# An odd request.



## cw_mi (Aug 13, 2011)

My favorite rum is Tommy Bahama Golden Sun. It is no longer to be distributed thruout the states , it will only be sold at their resturants. So the past summer I've been driving around to all my local liquor stores and purchasing what I can. Well lately I've come up dry and I've drank most of my stock. I'm wondering if any Puff brothers happen to run across any could they pick it up and send it too me ? I'll ****** for the cost,shipping and extra for your troubles. 

Thanks !!


----------



## StogieNinja (Jul 29, 2009)

If I see some, I'll hook you up!


----------



## JohnnyFlake (May 31, 2006)

Aninjaforallseasons said:


> If I see some, I'll hook you up!


*Same with me!*


----------



## cw_mi (Aug 13, 2011)

Thanks guys !!


----------



## Rock31 (Sep 30, 2010)

will check when I am at the liquor store as well.


----------



## JohnnyFlake (May 31, 2006)

cw_mi said:


> Thanks guys !!


How much does that rum normally cost? I don't want to pay some ridiculous price for it!


----------



## jeepersjeep (Apr 27, 2011)

I'll check it out when I'm at the warehouse this Saturday. They have 1000 cases of everything it seems.

Like this?
http://www.rndrumreviews.com/RnDRumReviews/Tommy_Bahama_Golden_Sun.html



JohnnyFlake said:


> How much does that rum normally cost? I don't want to pay some ridiculous price for it!

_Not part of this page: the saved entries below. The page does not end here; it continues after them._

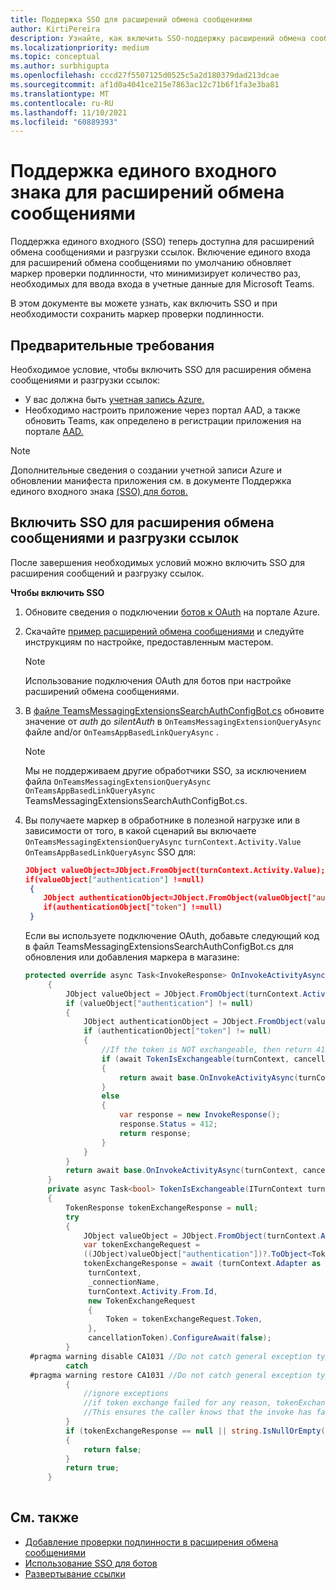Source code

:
 ```yaml
---
title: Поддержка SSO для расширений обмена сообщениями
author: KirtiPereira
description: Узнайте, как включить SSO-поддержку расширений обмена сообщениями с помощью примеров кода.
ms.localizationpriority: medium
ms.topic: conceptual
ms.author: surbhigupta
ms.openlocfilehash: cccd27f5507125d0525c5a2d180379dad213dcae
ms.sourcegitcommit: af1d0a4041ce215e7863ac12c71b6f1fa3e3ba81
ms.translationtype: MT
ms.contentlocale: ru-RU
ms.lasthandoff: 11/10/2021
ms.locfileid: "60889393"
---
```

# <a name="single-sign-on-support-for-messaging-extensions"></a>Поддержка единого входного знака для расширений обмена сообщениями
 
Поддержка единого входного (SSO) теперь доступна для расширений обмена сообщениями и разгрузки ссылок. Включение единого входа для расширений обмена сообщениями по умолчанию обновляет маркер проверки подлинности, что минимизирует количество раз, необходимых для ввода входа в учетные данные для Microsoft Teams.

В этом документе вы можете узнать, как включить SSO и при необходимости сохранить маркер проверки подлинности.

## <a name="prerequisites"></a>Предварительные требования

Необходимое условие, чтобы включить SSO для расширения обмена сообщениями и разгрузки ссылок:
* У вас должна быть [учетная запись Azure.](https://azure.microsoft.com/free/)
* Необходимо настроить приложение через портал AAD, а также обновить Teams, как определено в регистрации приложения на портале [AAD.](../../bots/how-to/authentication/auth-aad-sso-bots.md#register-your-app-through-the-aad-portal)

> [!NOTE]
> Дополнительные сведения о создании учетной записи Azure и обновлении манифеста приложения см. в документе Поддержка единого входного знака [(SSO) для ботов.](../../bots/how-to/authentication/auth-aad-sso-bots.md)

## <a name="enable-sso-for-messaging-extensions-and-link-unfurling"></a>Включить SSO для расширения обмена сообщениями и разгрузки ссылок

После завершения необходимых условий можно включить SSO для расширения сообщений и разгрузку ссылок.

**Чтобы включить SSO**
1. Обновите сведения о подключении [ботов к OAuth](../../bots/how-to/authentication/auth-aad-sso-bots.md#update-the-azure-portal-with-the-oauth-connection) на портале Azure.
2. Скачайте [пример расширений обмена сообщениями](https://github.com/microsoft/BotBuilder-Samples/tree/main/samples/csharp_dotnetcore/52.teams-messaging-extensions-search-auth-config) и следуйте инструкциям по настройке, предоставленным мастером.
   > [!NOTE]
   > Использование подключения OAuth для ботов при настройке расширений обмена сообщениями.
3. В [файле TeamsMessagingExtensionsSearchAuthConfigBot.cs](https://github.com/microsoft/BotBuilder-Samples/tree/main/samples/csharp_dotnetcore/52.teams-messaging-extensions-search-auth-config/Bots/TeamsMessagingExtensionsSearchAuthConfigBot.cs) обновите значение от *auth* до *silentAuth* в `OnTeamsMessagingExtensionQueryAsync` файле and/or `OnTeamsAppBasedLinkQueryAsync` .  

    > [!NOTE]
    > Мы не поддерживаем другие обработчики SSO, за исключением файла `OnTeamsMessagingExtensionQueryAsync` `OnTeamsAppBasedLinkQueryAsync` TeamsMessagingExtensionsSearchAuthConfigBot.cs.
   
4. Вы получаете маркер в обработнике в полезной нагрузке или в зависимости от того, в какой сценарий вы включаете `OnTeamsMessagingExtensionQueryAsync` `turnContext.Activity.Value` `OnTeamsAppBasedLinkQueryAsync` SSO для:

    ```json
    JObject valueObject=JObject.FromObject(turnContext.Activity.Value);
    if(valueObject["authentication"] !=null)
     {
        JObject authenticationObject=JObject.FromObject(valueObject["authentication"]);
        if(authenticationObject["token"] !=null)
     }
    
     ```
  
    Если вы используете подключение OAuth, добавьте следующий код в файл TeamsMessagingExtensionsSearchAuthConfigBot.cs для обновления или добавления маркера в магазине:
    
   ```C#
   protected override async Task<InvokeResponse> OnInvokeActivityAsync(ITurnContext<IInvokeActivity> turnContext, CancellationToken cancellationToken)
        {
            JObject valueObject = JObject.FromObject(turnContext.Activity.Value);
            if (valueObject["authentication"] != null)
            {
                JObject authenticationObject = JObject.FromObject(valueObject["authentication"]);
                if (authenticationObject["token"] != null)
                {
                    //If the token is NOT exchangeable, then return 412 to require user consent
                    if (await TokenIsExchangeable(turnContext, cancellationToken))
                    {
                        return await base.OnInvokeActivityAsync(turnContext, cancellationToken).ConfigureAwait(false);
                    }
                    else
                    {
                        var response = new InvokeResponse();
                        response.Status = 412;
                        return response;
                    }
                }
            }
            return await base.OnInvokeActivityAsync(turnContext, cancellationToken).ConfigureAwait(false);
        }
        private async Task<bool> TokenIsExchangeable(ITurnContext turnContext, CancellationToken cancellationToken)
        {
            TokenResponse tokenExchangeResponse = null;
            try
            {
                JObject valueObject = JObject.FromObject(turnContext.Activity.Value);
                var tokenExchangeRequest =
                ((JObject)valueObject["authentication"])?.ToObject<TokenExchangeInvokeRequest>();
                tokenExchangeResponse = await (turnContext.Adapter as IExtendedUserTokenProvider).ExchangeTokenAsync(
                 turnContext,
                 _connectionName,
                 turnContext.Activity.From.Id,
                 new TokenExchangeRequest
                 {
                     Token = tokenExchangeRequest.Token,
                 },
                 cancellationToken).ConfigureAwait(false);
            }
    #pragma warning disable CA1031 //Do not catch general exception types (ignoring, see comment below)
            catch
    #pragma warning restore CA1031 //Do not catch general exception types
            {
                //ignore exceptions
                //if token exchange failed for any reason, tokenExchangeResponse above remains null, and a failure invoke response is sent to the caller.
                //This ensures the caller knows that the invoke has failed.
            }
            if (tokenExchangeResponse == null || string.IsNullOrEmpty(tokenExchangeResponse.Token))
            {
                return false;
            }
            return true;
        }
    
    ```    

## <a name="see-also"></a>См. также

* [Добавление проверки подлинности в расширения обмена сообщениями](add-authentication.md)
* [Использование SSO для ботов](../../bots/how-to/authentication/auth-aad-sso-bots.md)
* [Развертывание ссылки](link-unfurling.md)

This says 30 bucks if it's the correct one he's looking for.
http://www.rndrumreviews.com/RnDRumReviews/Tommy_Bahama_Golden_Sun.html


----------



## Guest (Oct 27, 2011)

This may only apply to the military postal service, but I believe shipping alcohol is illegal


----------



## JohnnyFlake (May 31, 2006)

Pale Horse said:


> This may only apply to the military postal service, but I believe shipping alcohol is illegal


So is shipping cigars - What's your point?


----------



## Poneill272 (Oct 29, 2010)

JohnnyFlake said:


> So is shipping cigars - What's your point?


After a conversation with the guy at my post office a while back, i found out that shipping cigars IS legal, cigarettes are not. Idk about alcohol, but....they can't see through the box! Lol!

If I see some, I'll hook ya up.


----------



## jeepersjeep (Apr 27, 2011)

I'll have mine trucked.


----------



## fiddlegrin (Feb 8, 2009)

I will look too :beerchug:

.


----------



## jeepersjeep (Apr 27, 2011)

Two stores down, no deal. I have two more in mind I'll check later.

So far all I came up with is a small bottle.
Tommy Bahama Golden Sun | eBay


----------



## cw_mi (Aug 13, 2011)

JohnnyFlake said:


> How much does that rum normally cost? I don't want to pay some ridiculous price for it!


I've paid as little as $23 and as much as $35 for a fifth



Pale Horse said:


> This may only apply to the military postal service, but I believe shipping alcohol is illegal


I thought it is only illegal if you are selling for a profit ? I will be donating the money for the "gift" of rum...



fiddlegrin said:


> I will look too :beerchug:
> 
> .


Thanks !



jeepersjeep said:


> Two stores down, no deal. I have two more in mind I'll check later.
> 
> So far all I came up with is a small bottle.
> Tommy Bahama Golden Sun | eBay


thanks man, and I'll hit up that ebay link !


----------



## jbgd825 (Aug 26, 2011)

Shipping alcohol is not "illegal" but USPS, UPS, and FEDEx, do not ship alcohol out of policy. I belong to several forums where members trade beer, so as long as you don't tell them "there's alcohol in here" than you'll be good. make sure it's packed correctly though so it doesn't break. Most people who ship will tell the post office it's vinegar, or olive oil, or some other kind of bottled liquid which the shipping entity will have no problem sending.


----------



## cw_mi (Aug 13, 2011)

A friend of mine pulled thru and got me a couple of 5th's !! He sent me this pick over the weekend.


----------